Available from June 18 until October 31, 2013, at Rogers On Demand (Channel 100).
The opening image is of a spider crawling up a girl’s leg. Welcome to Modern Gothic.
With a nod to Alfred Hitchcock and David Lynch, Stoker is one of the most devious and exhilarating psychological thrillers in years. Taking place in an isolated Southern mansion, it seduces you with beautiful, lyrical imagery until you slowly begin to realize there’s something distinctly off-kilter about this particular family.
India (Mia Wasikowska, Alice In Wonderland, Jane Eyre) is a reclusive young woman about to celebrate her 18th birthday. She doesn’t like to be touched, and spends a great deal of time wandering alone in the surrounding countryside. Her father has just died in a strange car accident, and an uncle (Matthew Goode), whom she has never met, abruptly appears, ingratiating himself to the family. He first beguiles her mother (Nicole Kidman, in one of her best recent roles) and then begins to take a more-than-passing interest in India.
In a scene destined to become a classic, the niece and uncle play a dream-like piano duet that becomes increasingly sensual (with haunting music by veteran composer Philip Glass). Then people begin to disappear. There’s a family secret. And a secret cache of letters.

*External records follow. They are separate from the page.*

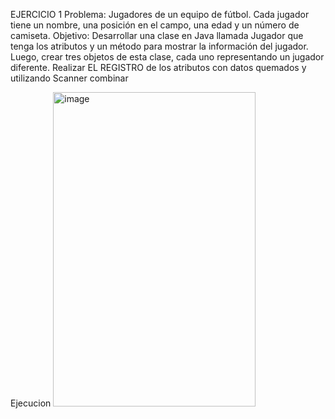 EJERCICIO 1
Problema: Jugadores de un equipo de fútbol. Cada jugador tiene un nombre, una posición en el
campo, una edad y un número de camiseta.
Objetivo: Desarrollar una clase en Java llamada Jugador que tenga los atributos y un método
para mostrar la información del jugador. Luego, crear tres objetos de esta clase, cada uno
representando un jugador diferente.
Realizar EL REGISTRO de los atributos con datos quemados y utilizando Scanner combinar

Ejecucion
<img width="324" height="503" alt="image" src="https://github.com/user-attachments/assets/c5b331c7-20b1-443c-88b4-503f8e2e5276" />
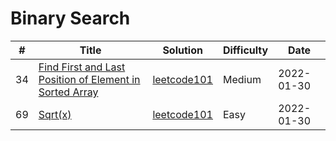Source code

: # Binary Search

| # | Title  | Solution | Difficulty | Date |
|---| -----  | -------- | ---------- | ---- |
|34|[Find First and Last Position of Element in Sorted Array](https://leetcode-cn.com/problems/find-first-and-last-position-of-element-in-sorted-array/)|[leetcode101](./find_first_and_last_position_of_element_in_sorted_array)|Medium|2022-01-30|
|69|[Sqrt(x)](https://leetcode-cn.com/problems/sqrtx/)|[leetcode101](./sqrt_x)|Easy|2022-01-30|
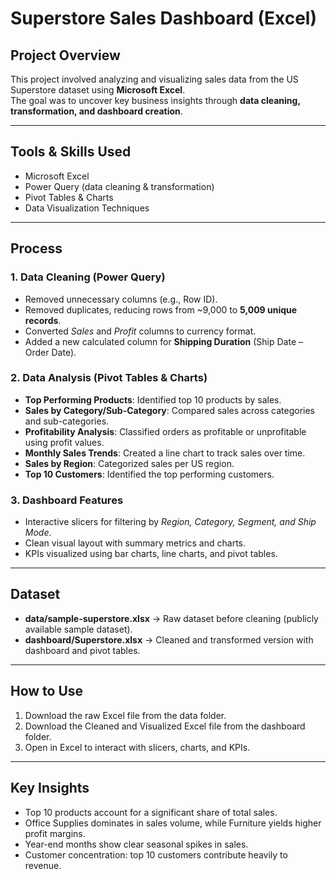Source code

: # Superstore Sales Dashboard (Excel)

## Project Overview
This project involved analyzing and visualizing sales data from the US Superstore dataset using **Microsoft Excel**.  
The goal was to uncover key business insights through **data cleaning, transformation, and dashboard creation**.

---

## Tools & Skills Used
- Microsoft Excel
- Power Query (data cleaning & transformation)
- Pivot Tables & Charts
- Data Visualization Techniques

---

## Process

### 1. Data Cleaning (Power Query)
- Removed unnecessary columns (e.g., Row ID).
- Removed duplicates, reducing rows from ~9,000 to **5,009 unique records**.
- Converted *Sales* and *Profit* columns to currency format.
- Added a new calculated column for **Shipping Duration** (Ship Date – Order Date).

### 2. Data Analysis (Pivot Tables & Charts)
- **Top Performing Products**: Identified top 10 products by sales.
- **Sales by Category/Sub-Category**: Compared sales across categories and sub-categories.
- **Profitability Analysis**: Classified orders as profitable or unprofitable using profit values.
- **Monthly Sales Trends**: Created a line chart to track sales over time.
- **Sales by Region**: Categorized sales per US region.
- **Top 10 Customers**: Identified the top performing customers.

### 3. Dashboard Features
- Interactive slicers for filtering by *Region, Category, Segment, and Ship Mode*.
- Clean visual layout with summary metrics and charts.
- KPIs visualized using bar charts, line charts, and pivot tables.

---

## Dataset
- **data/sample-superstore.xlsx** → Raw dataset before cleaning (publicly available sample dataset).
- **dashboard/Superstore.xlsx** → Cleaned and transformed version with dashboard and pivot tables.
  
---

## How to Use
1. Download the raw Excel file from the data folder.
2. Download the Cleaned and Visualized Excel file from the dashboard folder.    
3. Open in Excel to interact with slicers, charts, and KPIs.

---

## Key Insights
- Top 10 products account for a significant share of total sales.
- Office Supplies dominates in sales volume, while Furniture yields higher profit margins.
- Year-end months show clear seasonal spikes in sales.
- Customer concentration: top 10 customers contribute heavily to revenue.
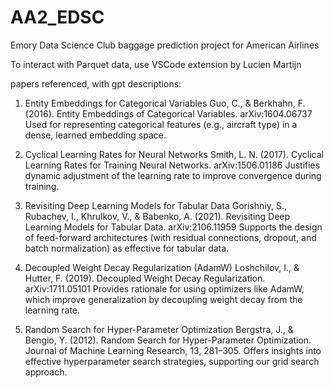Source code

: # AA2_EDSC
Emory Data Science Club baggage prediction project for American Airlines

To interact with Parquet data, use VSCode extension by Lucien Martijn

papers referenced, with gpt descriptions:

1. Entity Embeddings for Categorical Variables
Guo, C., & Berkhahn, F. (2016). Entity Embeddings of Categorical Variables.
arXiv:1604.06737
Used for representing categorical features (e.g., aircraft type) in a dense, learned embedding space.

2. Cyclical Learning Rates for Neural Networks
Smith, L. N. (2017). Cyclical Learning Rates for Training Neural Networks.
arXiv:1506.01186
Justifies dynamic adjustment of the learning rate to improve convergence during training.

3. Revisiting Deep Learning Models for Tabular Data
Gorishniy, S., Rubachev, I., Khrulkov, V., & Babenko, A. (2021). Revisiting Deep Learning Models for Tabular Data.
arXiv:2106.11959
Supports the design of feed-forward architectures (with residual connections, dropout, and batch normalization) as effective for tabular data.

4. Decoupled Weight Decay Regularization (AdamW)
Loshchilov, I., & Hutter, F. (2019). Decoupled Weight Decay Regularization.
arXiv:1711.05101
Provides rationale for using optimizers like AdamW, which improve generalization by decoupling weight decay from the learning rate.

5. Random Search for Hyper-Parameter Optimization
Bergstra, J., & Bengio, Y. (2012). Random Search for Hyper-Parameter Optimization.
Journal of Machine Learning Research, 13, 281–305.
Offers insights into effective hyperparameter search strategies, supporting our grid search approach.
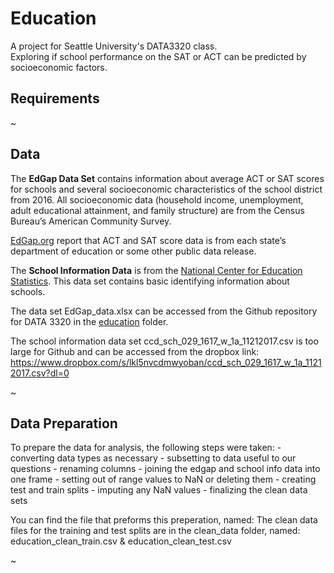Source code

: # Education
A project for Seattle University's DATA3320 class. <br>
Exploring if school performance on the SAT or ACT can be predicted by socioeconomic factors.

## Requirements

~




## Data

  The **EdGap Data Set** contains information about average ACT or SAT scores for schools and several socioeconomic characteristics of the school district from 2016. All socioeconomic data (household income, unemployment, adult educational attainment, and family structure) are from the Census Bureau’s American Community Survey.

[EdGap.org](https://www.edgap.org/#5/37.875/-96.987) report that ACT and SAT score data is from each state’s department of education or some other public data release. 

  The **School Information Data** is from the [National Center for Education Statistics](https://nces.ed.gov/ccd/pubschuniv.asp). This data set contains basic identifying information about schools.

The data set EdGap_data.xlsx can be accessed from the Github repository for DATA 3320 in the [education](https://github.com/brian-fischer/DATA-3320/tree/main/education) folder. 

The school information data set ccd_sch_029_1617_w_1a_11212017.csv is too large for Github and can be accessed from the dropbox link:
https://www.dropbox.com/s/lkl5nvcdmwyoban/ccd_sch_029_1617_w_1a_11212017.csv?dl=0


~

## Data Preparation

  To prepare the data for analysis, the following steps were taken:
    - converting data types as necessary
    - subsetting to data useful to our questions
    - renaming columns
    - joining the edgap and school info data into one frame
    - setting out of range values to NaN or deleting them
    - creating test and train splits
    - imputing any NaN values
    - finalizing the clean data sets
  
  You can find the file that preforms this preperation, named:
  The clean data files for the training and test splits are in the clean_data folder, named: education_clean_train.csv & education_clean_test.csv

~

Aside from Wasikowska, who delivers an unerringly chilling performance, much of the credit belongs to South Korean director Park Chan-wook, best known for the cult favourite Oldboy (which won the Cannes Film Festival Grand Prix in 2004, and is currently being remade in English). Though Stoker is Chan-wook’s first English-language feature, his fluid directorial style gives this macabre thriller a deeply disturbing elegance. It’s a stylish and sinister stunner.